| What you are asked to do |
Give back exactly the stretch of data below from the line holding "1. On the **ws2019-06-vm0|Networking**" through the line holding "1. On the **Choose", both ends included, and leave the remaining lines out.

[Saved data entries]
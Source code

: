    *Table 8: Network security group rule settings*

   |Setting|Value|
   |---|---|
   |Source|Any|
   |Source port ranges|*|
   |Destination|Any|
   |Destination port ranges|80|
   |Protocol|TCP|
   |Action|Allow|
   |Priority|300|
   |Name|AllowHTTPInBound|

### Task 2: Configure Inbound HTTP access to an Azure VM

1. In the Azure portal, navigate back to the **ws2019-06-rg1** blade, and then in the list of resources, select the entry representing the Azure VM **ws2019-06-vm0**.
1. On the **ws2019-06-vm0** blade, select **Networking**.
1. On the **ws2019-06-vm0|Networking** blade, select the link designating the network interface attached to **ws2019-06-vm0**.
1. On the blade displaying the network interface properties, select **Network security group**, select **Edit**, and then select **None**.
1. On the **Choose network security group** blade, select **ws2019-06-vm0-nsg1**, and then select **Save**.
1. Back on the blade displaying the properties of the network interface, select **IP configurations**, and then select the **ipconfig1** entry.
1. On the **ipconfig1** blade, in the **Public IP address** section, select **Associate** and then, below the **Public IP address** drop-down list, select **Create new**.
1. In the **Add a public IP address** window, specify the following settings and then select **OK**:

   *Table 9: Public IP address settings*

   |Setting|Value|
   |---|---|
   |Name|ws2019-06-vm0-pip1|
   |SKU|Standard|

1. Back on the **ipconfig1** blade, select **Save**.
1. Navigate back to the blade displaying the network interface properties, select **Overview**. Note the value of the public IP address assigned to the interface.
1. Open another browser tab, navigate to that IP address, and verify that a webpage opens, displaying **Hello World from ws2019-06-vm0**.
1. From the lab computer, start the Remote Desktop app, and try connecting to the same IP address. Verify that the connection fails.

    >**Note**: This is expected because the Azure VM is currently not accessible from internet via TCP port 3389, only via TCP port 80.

| Response to this task |
1. On the **ws2019-06-vm0|Networking** blade, select the link designating the network interface attached to **ws2019-06-vm0**.
1. On the blade displaying the network interface properties, select **Network security group**, select **Edit**, and then select **None**.
1. On the **Choose network security group** blade, select **ws2019-06-vm0-nsg1**, and then select **Save**.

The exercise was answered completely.